The problem: Using the data below, output the first line and every line after it up to and including the line containing "### Git flow persistence provider", exactly as written and with nothing added.

Raw data:
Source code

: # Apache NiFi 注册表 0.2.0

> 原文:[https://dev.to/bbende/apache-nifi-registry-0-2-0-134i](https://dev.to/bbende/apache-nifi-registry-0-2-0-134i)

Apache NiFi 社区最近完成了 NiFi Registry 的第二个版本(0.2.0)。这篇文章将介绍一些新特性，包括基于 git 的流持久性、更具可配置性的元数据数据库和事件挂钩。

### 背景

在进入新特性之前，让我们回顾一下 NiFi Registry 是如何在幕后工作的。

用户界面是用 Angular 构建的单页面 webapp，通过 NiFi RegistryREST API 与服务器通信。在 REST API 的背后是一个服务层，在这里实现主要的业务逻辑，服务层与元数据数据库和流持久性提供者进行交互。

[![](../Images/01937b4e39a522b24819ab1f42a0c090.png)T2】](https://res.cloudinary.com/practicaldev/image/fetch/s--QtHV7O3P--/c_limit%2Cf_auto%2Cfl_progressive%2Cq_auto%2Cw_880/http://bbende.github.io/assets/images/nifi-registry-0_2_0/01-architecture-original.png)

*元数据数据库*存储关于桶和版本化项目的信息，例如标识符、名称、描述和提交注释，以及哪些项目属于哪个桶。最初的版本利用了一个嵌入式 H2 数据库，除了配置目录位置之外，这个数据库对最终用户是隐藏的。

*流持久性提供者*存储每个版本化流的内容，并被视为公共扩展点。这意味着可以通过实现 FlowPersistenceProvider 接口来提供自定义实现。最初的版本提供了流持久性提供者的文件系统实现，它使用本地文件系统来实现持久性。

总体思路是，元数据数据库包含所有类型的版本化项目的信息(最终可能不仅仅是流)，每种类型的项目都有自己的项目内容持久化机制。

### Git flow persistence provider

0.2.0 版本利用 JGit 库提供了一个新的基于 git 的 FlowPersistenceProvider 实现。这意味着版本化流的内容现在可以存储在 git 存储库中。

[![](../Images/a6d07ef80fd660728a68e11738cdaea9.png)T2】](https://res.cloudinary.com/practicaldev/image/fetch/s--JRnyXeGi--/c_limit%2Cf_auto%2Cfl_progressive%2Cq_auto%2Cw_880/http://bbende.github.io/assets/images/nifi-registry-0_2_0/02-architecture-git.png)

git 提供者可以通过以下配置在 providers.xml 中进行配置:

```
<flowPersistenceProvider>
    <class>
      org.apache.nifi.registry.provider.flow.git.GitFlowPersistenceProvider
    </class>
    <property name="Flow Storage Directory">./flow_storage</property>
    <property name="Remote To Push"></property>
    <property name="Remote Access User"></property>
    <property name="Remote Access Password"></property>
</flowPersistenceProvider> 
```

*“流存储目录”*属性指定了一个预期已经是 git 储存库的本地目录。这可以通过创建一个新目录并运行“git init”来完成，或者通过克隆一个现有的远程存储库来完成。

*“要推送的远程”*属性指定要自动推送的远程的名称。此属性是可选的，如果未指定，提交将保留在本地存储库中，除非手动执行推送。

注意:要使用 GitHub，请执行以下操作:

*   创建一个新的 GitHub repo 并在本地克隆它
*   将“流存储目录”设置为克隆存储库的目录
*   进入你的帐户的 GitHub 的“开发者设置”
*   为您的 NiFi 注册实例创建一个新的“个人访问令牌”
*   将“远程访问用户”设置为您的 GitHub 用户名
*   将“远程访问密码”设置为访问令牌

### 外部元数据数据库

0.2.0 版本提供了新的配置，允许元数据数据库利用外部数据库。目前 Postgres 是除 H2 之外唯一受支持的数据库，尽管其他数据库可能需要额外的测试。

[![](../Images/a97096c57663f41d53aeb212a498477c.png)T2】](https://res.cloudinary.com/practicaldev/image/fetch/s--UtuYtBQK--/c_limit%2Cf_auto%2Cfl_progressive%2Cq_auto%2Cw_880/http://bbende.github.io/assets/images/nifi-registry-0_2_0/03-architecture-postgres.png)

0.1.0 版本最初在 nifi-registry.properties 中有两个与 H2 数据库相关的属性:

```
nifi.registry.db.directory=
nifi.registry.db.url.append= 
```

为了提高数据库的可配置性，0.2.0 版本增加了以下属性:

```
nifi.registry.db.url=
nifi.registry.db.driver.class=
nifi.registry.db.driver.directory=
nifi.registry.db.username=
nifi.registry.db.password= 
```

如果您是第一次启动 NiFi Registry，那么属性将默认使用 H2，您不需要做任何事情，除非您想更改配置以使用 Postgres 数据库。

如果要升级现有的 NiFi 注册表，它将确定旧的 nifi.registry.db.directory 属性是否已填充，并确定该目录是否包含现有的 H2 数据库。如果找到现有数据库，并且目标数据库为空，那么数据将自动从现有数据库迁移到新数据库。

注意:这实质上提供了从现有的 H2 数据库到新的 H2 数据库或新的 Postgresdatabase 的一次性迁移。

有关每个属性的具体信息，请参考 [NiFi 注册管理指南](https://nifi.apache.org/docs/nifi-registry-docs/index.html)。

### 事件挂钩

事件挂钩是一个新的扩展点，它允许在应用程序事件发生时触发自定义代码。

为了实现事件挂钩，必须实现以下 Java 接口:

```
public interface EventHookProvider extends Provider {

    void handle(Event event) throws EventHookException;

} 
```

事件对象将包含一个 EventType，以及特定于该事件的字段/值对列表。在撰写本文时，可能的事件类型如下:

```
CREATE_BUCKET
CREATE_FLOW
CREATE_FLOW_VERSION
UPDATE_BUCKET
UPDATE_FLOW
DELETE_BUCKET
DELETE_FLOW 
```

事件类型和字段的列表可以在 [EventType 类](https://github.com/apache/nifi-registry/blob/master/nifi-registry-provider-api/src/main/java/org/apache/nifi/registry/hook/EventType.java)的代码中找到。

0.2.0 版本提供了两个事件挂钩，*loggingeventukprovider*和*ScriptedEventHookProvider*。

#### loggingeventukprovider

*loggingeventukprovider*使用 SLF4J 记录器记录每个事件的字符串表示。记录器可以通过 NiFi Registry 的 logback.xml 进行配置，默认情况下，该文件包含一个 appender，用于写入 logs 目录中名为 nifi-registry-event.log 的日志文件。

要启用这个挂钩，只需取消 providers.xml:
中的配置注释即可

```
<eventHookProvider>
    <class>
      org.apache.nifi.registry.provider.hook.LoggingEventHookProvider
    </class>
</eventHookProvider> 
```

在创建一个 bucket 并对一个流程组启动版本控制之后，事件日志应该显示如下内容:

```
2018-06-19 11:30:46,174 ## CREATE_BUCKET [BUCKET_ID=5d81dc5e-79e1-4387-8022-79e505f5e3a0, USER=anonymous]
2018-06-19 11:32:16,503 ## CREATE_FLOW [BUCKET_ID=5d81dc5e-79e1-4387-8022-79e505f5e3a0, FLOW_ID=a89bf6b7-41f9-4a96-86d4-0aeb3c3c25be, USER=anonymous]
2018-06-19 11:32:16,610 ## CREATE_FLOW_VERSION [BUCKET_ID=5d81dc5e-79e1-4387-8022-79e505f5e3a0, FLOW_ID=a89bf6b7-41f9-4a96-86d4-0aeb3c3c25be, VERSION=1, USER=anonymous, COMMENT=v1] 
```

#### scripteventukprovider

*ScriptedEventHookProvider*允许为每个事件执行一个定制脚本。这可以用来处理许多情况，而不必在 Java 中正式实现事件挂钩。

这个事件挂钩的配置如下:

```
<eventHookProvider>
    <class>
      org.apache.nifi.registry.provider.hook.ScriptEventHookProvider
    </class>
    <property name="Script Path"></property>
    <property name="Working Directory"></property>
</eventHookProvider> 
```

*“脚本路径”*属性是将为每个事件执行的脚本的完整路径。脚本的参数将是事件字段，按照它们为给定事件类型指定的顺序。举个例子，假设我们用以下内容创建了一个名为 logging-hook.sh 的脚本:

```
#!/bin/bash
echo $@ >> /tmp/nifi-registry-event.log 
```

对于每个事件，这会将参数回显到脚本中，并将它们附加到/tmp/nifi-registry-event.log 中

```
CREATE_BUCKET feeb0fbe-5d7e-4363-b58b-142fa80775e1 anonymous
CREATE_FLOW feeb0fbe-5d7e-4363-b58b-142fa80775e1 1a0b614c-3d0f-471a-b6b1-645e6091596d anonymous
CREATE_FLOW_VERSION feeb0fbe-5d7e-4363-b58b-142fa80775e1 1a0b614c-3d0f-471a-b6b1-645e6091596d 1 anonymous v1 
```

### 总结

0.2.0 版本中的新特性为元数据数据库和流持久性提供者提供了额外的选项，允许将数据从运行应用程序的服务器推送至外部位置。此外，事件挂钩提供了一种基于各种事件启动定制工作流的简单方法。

Response box:
Source code

: # Apache NiFi 注册表 0.2.0

> 原文:[https://dev.to/bbende/apache-nifi-registry-0-2-0-134i](https://dev.to/bbende/apache-nifi-registry-0-2-0-134i)

Apache NiFi 社区最近完成了 NiFi Registry 的第二个版本(0.2.0)。这篇文章将介绍一些新特性，包括基于 git 的流持久性、更具可配置性的元数据数据库和事件挂钩。

### 背景

在进入新特性之前，让我们回顾一下 NiFi Registry 是如何在幕后工作的。

用户界面是用 Angular 构建的单页面 webapp，通过 NiFi RegistryREST API 与服务器通信。在 REST API 的背后是一个服务层，在这里实现主要的业务逻辑，服务层与元数据数据库和流持久性提供者进行交互。

[![](../Images/01937b4e39a522b24819ab1f42a0c090.png)T2】](https://res.cloudinary.com/practicaldev/image/fetch/s--QtHV7O3P--/c_limit%2Cf_auto%2Cfl_progressive%2Cq_auto%2Cw_880/http://bbende.github.io/assets/images/nifi-registry-0_2_0/01-architecture-original.png)

*元数据数据库*存储关于桶和版本化项目的信息，例如标识符、名称、描述和提交注释，以及哪些项目属于哪个桶。最初的版本利用了一个嵌入式 H2 数据库，除了配置目录位置之外，这个数据库对最终用户是隐藏的。

*流持久性提供者*存储每个版本化流的内容，并被视为公共扩展点。这意味着可以通过实现 FlowPersistenceProvider 接口来提供自定义实现。最初的版本提供了流持久性提供者的文件系统实现，它使用本地文件系统来实现持久性。

总体思路是，元数据数据库包含所有类型的版本化项目的信息(最终可能不仅仅是流)，每种类型的项目都有自己的项目内容持久化机制。

### Git flow persistence provider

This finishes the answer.